= EXERCISE PROMPT =
Copy all lines in the data that contain the string "subtrees".
╔══
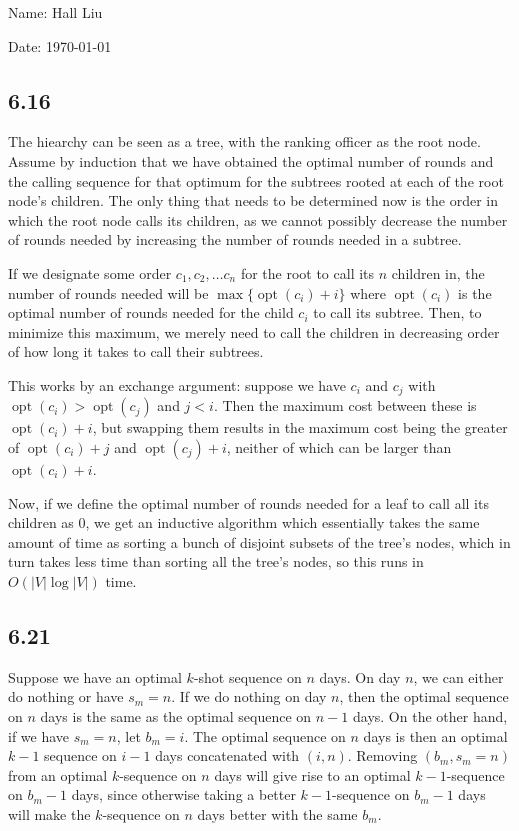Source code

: \documentclass{article}
\DeclareMathOperator{\opt}{opt}
\begin{document}
Name: Hall Liu

Date: \today 
\vspace{1.5cm}
\subsection*{6.16}
The hiearchy can be seen as a tree, with the ranking officer as the root node. Assume by induction that we have obtained the optimal number of rounds and the calling sequence for that optimum for the subtrees rooted at each of the root node's children. The only thing that needs to be determined now is the order in which the root node calls its children, as we cannot possibly decrease the number of rounds needed by increasing the number of rounds needed in a subtree. 

If we designate some order $c_1,c_2,\ldots c_n$ for the root to call its $n$ children in, the number of rounds needed will be $\max\{\opt(c_i)+i\}$ where $\opt(c_i)$ is the optimal number of rounds needed for the child $c_i$ to call its subtree. Then, to minimize this maximum, we merely need to call the children in decreasing order of how long it takes to call their subtrees. 

This works by an exchange argument: suppose we have $c_i$ and $c_j$ with $\opt(c_i)>\opt(c_j)$ and $j<i$. Then the maximum cost between these is $\opt(c_i)+i$, but swapping them results in the maximum cost being the greater of $\opt(c_i)+j$ and $\opt(c_j)+i$, neither of which can be larger than $\opt(c_i)+i$.

Now, if we define the optimal number of rounds needed for a leaf to call all its children as $0$, we get an inductive algorithm which essentially takes the same amount of time as sorting a bunch of disjoint subsets of the tree's nodes, which in turn takes less time than sorting all the tree's nodes, so this runs in $O(|V|\log|V|)$ time.
\subsection*{6.21}
Suppose we have an optimal $k$-shot sequence on $n$ days. On day $n$, we can either do nothing or have $s_m=n$. If we do nothing on day $n$, then the optimal sequence on $n$ days is the same as the optimal sequence on $n-1$ days. On the other hand, if we have $s_m=n$, let $b_m=i$. The optimal sequence on $n$ days is then an optimal $k-1$ sequence on $i-1$ days concatenated with $(i,n)$. Removing $(b_m,s_m=n)$ from an optimal $k$-sequence on $n$ days will give rise to an optimal $k-1$-sequence on $b_m-1$ days, since otherwise taking a better $k-1$-sequence on $b_m-1$ days will make the $k$-sequence on $n$ days better with the same $b_m$.
\end{document}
╚══
= RESPONSE BOX =
The hiearchy can be seen as a tree, with the ranking officer as the root node. Assume by induction that we have obtained the optimal number of rounds and the calling sequence for that optimum for the subtrees rooted at each of the root node's children. The only thing that needs to be determined now is the order in which the root node calls its children, as we cannot possibly decrease the number of rounds needed by increasing the number of rounds needed in a subtree. 
If we designate some order $c_1,c_2,\ldots c_n$ for the root to call its $n$ children in, the number of rounds needed will be $\max\{\opt(c_i)+i\}$ where $\opt(c_i)$ is the optimal number of rounds needed for the child $c_i$ to call its subtree. Then, to minimize this maximum, we merely need to call the children in decreasing order of how long it takes to call their subtrees. 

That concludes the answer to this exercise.